_What the task requires_
Do not copy the pictures. Write out the lines from the start of the entries through the line containing "who is home.".
┌──
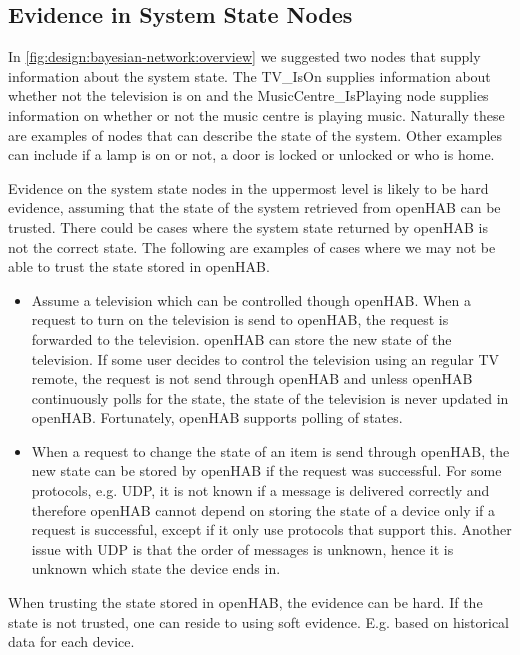 \subsection{Evidence in System State Nodes}
\label{sec:design:bayesian-network:system-state-nodes-evidence}

In \cref{fig:design:bayesian-network:overview} we suggested two nodes that supply information about the system state. The TV\_IsOn supplies information about whether not the television is on and the MusicCentre\_IsPlaying node supplies information on whether or not the music centre is playing music. Naturally these are examples of nodes that can describe the state of the system. Other examples can include if a lamp is on or not, a door is locked or unlocked or who is home.

Evidence on the system state nodes in the uppermost level is likely to be hard evidence, assuming that the state of the system retrieved from openHAB can be trusted. There could be cases where the system state returned by openHAB is not the correct state. The following are examples of cases where we may not be able to trust the state stored in openHAB.

\begin{itemize}
\item Assume a television which can be controlled though openHAB. When a request to turn on the television is send to openHAB, the request is forwarded to the television. openHAB can store the new state of the television. If some user decides to control the television using an regular TV remote, the request is not send through openHAB and unless openHAB continuously polls for the state, the state of the television is never updated in openHAB. Fortunately, openHAB supports polling of states.
\item When a request to change the state of an item is send through openHAB, the new state can be stored by openHAB if the request was successful. For some protocols, e.g. UDP, it is not known if a message is delivered correctly and therefore openHAB cannot depend on storing the state of a device only if a request is successful, except if it only use protocols that support this. Another issue with UDP is that the order of messages is unknown, hence it is unknown which state the device ends in.
\end{itemize}

When trusting the state stored in openHAB, the evidence can be hard. If the state is not trusted, one can reside to using soft evidence. E.g. based on historical data for each device.

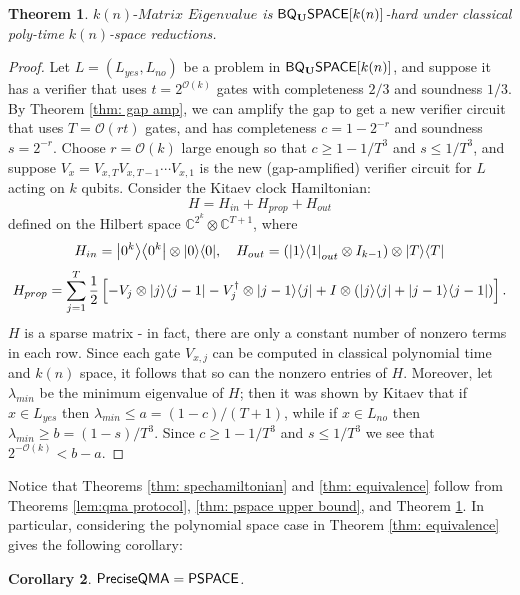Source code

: \documentclass[11pt]{article}
\newtheorem{theorem}{Theorem}
\newtheorem{corollary}[theorem]{Corollary}
\theoremstyle{definition}
\theoremstyle{remark}
\newcommand\BQSPACE{{\sf{BQ_{U}SPACE}}}
\newcommand\PSPACE{{\sf{PSPACE}}}
\newcommand\QMAexp{{\sf{PreciseQMA}}}
\newcommand\spechamiltonian[1]{#1\textit{-Matrix Eigenvalue}}
\newcommand{\classfont}{\sf}
\newcommand{\Unitary}{\mathbf{U}}
\newcommand{\unitaryBQSPACE}[1]{{\classfont{BQ}_\Unitary\classfont{SPACE}}[#1]}
\newcommand\bigoh{\mathcal{O}}
\begin{document}
\begin{theorem}\label{thm: specham-hardness}
$\spechamiltonian{k(n)}$ is $\unitaryBQSPACE{k(n)}$-hard under classical poly-time $k(n)$-space reductions.
\end{theorem}
\begin{proof}
Let $L=(L_{yes},L_{no})$ be a problem in $\unitaryBQSPACE{k(n)}$, and suppose it has a verifier that uses $t=2^{\bigoh(k)}$ gates with completeness $2/3$ and soundness $1/3$. By Theorem \ref{thm: gap amp}, we can   amplify the gap to get a new verifier circuit that uses $T=\mathcal{O}(rt)$ gates, and has completeness $c=1-2^{-r}$ and soundness $s=2^{-r}$. Choose $r=\bigoh(k)$ large enough so that $c \ge 1 - 1/T^3$ and $s \le 1/T^3$, and suppose $V_x=V_{x,T}V_{x,T-1}\cdots V_{x,1}$ is the new (gap-amplified) verifier circuit for $L$ acting on $k$ qubits. Consider the Kitaev clock Hamiltonian:
\begin{equation}
H = H_{in} + H_{prop} + H_{out}
\end{equation}
defined on the Hilbert space $\mathbb{C}^{2^k} \otimes \mathbb{C}^{T+1}$, where
\begin{equation}
H_{in} = {\left\vert{0^k}\right\rangle}{\left\langle{0^k}\right\vert} \otimes {\left\vert{0}\right\rangle}{\left\langle{0}\right\vert}, \quad
H_{out} = ({\left\vert{1}\right\rangle}{\left\langle{1}\right\vert}_{out} \otimes I_{k-1}) \otimes {\left\vert{T}\right\rangle}{\left\langle{T}\right\vert}
\end{equation}
\begin{equation}
H_{prop} = \sum_{j=1}^T \frac{1}{2} \left[ - V_j \otimes {\left\vert{j}\right\rangle}{\left\langle{j-1}\right\vert} - V_j^\dagger \otimes {\left\vert{j-1}\right\rangle}{\left\langle{j}\right\vert} + I \otimes ({\left\vert{j}\right\rangle}{\left\langle{j}\right\vert} + {\left\vert{j-1}\right\rangle}{\left\langle{j-1}\right\vert}) \right].
\end{equation}
$H$ is a sparse matrix - in fact, there are only a constant number of nonzero terms in each row. Since each gate $V_{x,j}$ can be computed in classical polynomial time and $k(n)$ space, it follows that so can the nonzero entries of $H$. Moreover, let $\lambda_{min}$ be the minimum eigenvalue of $H$; then it was shown by Kitaev \cite{ksv02} that if $x \in L_{yes}$ then $\lambda_{min} \le a = (1-c)/(T+1)$, while if $x \in L_{no}$ then $\lambda_{min} \ge b = (1-s)/T^3$. Since $c \ge 1-1/T^3$ and $s \le 1/T^3$ we see that $2^{-\mathcal{O}(k)} < b-a$. 
\end{proof}
Notice that Theorems \ref{thm: spechamiltonian} and \ref{thm: equivalence} follow from Theorems \ref{lem:qma protocol}, \ref{thm: pspace upper bound}, and Theorem \ref{thm: specham-hardness}. In particular, considering the polynomial space case in Theorem \ref{thm: equivalence} gives the following corollary:
\begin{corollary} $\QMAexp=\PSPACE$. \end{corollary}
\end{document}
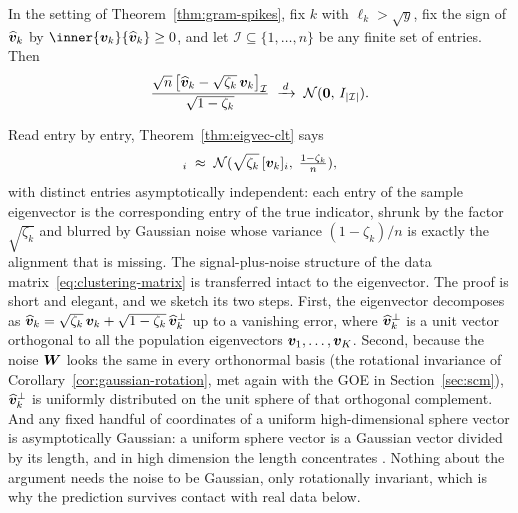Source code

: \begin{theorem}\label{thm:eigvec-clt}
In the setting of Theorem~\ref{thm:gram-spikes}, fix \(k\) with \(\ell_k > \sqrt{y}\), fix the sign of \(\widehat{\vect{v}}_k\) by \(\inner{\vect{v}_k}{\widehat{\vect{v}}_k} \ge 0\), and let \(\mathcal{I} \subseteq \{1, \dots, n\}\) be any finite set of entries. Then
\[
  \frac{\sqrt{n}\, \bigl[\widehat{\vect{v}}_k - \sqrt{\zeta_k}\, \vect{v}_k\bigr]_{\mathcal{I}}}{\sqrt{1 - \zeta_k}}
  \;\convd\; \Normal{\vect{0},\, I_{\abs{\mathcal{I}}}}.
\]
\end{theorem}

Read entry by entry, Theorem~\ref{thm:eigvec-clt} says
\begin{equation}
  [\widehat{\vect{v}}_k]_i \;\approx\; \Normal{\sqrt{\zeta_k}\, [\vect{v}_k]_i,\; \tfrac{1 - \zeta_k}{n}},
  \label{eq:entrywise}
\end{equation}
with distinct entries asymptotically independent: each entry of the sample eigenvector is the corresponding entry of the true indicator, shrunk by the factor \(\sqrt{\zeta_k}\) and blurred by Gaussian noise whose variance \((1 - \zeta_k)/n\) is exactly the alignment that is missing. The signal-plus-noise structure of the data matrix~\eqref{eq:clustering-matrix} is transferred intact to the eigenvector. The proof is short and elegant, and we sketch its two steps. First, the eigenvector decomposes as \(\widehat{\vect{v}}_k = \sqrt{\zeta_k}\, \vect{v}_k + \sqrt{1 - \zeta_k}\, \widehat{\vect{v}}_k^{\perp}\) up to a vanishing error, where \(\widehat{\vect{v}}_k^{\perp}\) is a unit vector orthogonal to all the population eigenvectors \(\vect{v}_1, \dots, \vect{v}_K\). Second, because the noise \(\mat{W}\) looks the same in every orthonormal basis (the rotational invariance of Corollary~\ref{cor:gaussian-rotation}, met again with the GOE in Section~\ref{sec:scm}), \(\widehat{\vect{v}}_k^{\perp}\) is uniformly distributed on the unit sphere of that orthogonal complement. And any fixed handful of coordinates of a uniform high-dimensional sphere vector is asymptotically Gaussian: a uniform sphere vector is a Gaussian vector divided by its length, and in high dimension the length concentrates \citep{Vershynin2018}. Nothing about the argument needs the noise to be Gaussian, only rotationally invariant, which is why the prediction survives contact with real data below.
└──
_Answer for the task_
 \subsection{Evidence in System State Nodes}
\label{sec:design:bayesian-network:system-state-nodes-evidence}

In \cref{fig:design:bayesian-network:overview} we suggested two nodes that supply information about the system state. The TV\_IsOn supplies information about whether not the television is on and the MusicCentre\_IsPlaying node supplies information on whether or not the music centre is playing music. Naturally these are examples of nodes that can describe the state of the system. Other examples can include if a lamp is on or not, a door is locked or unlocked or who is home.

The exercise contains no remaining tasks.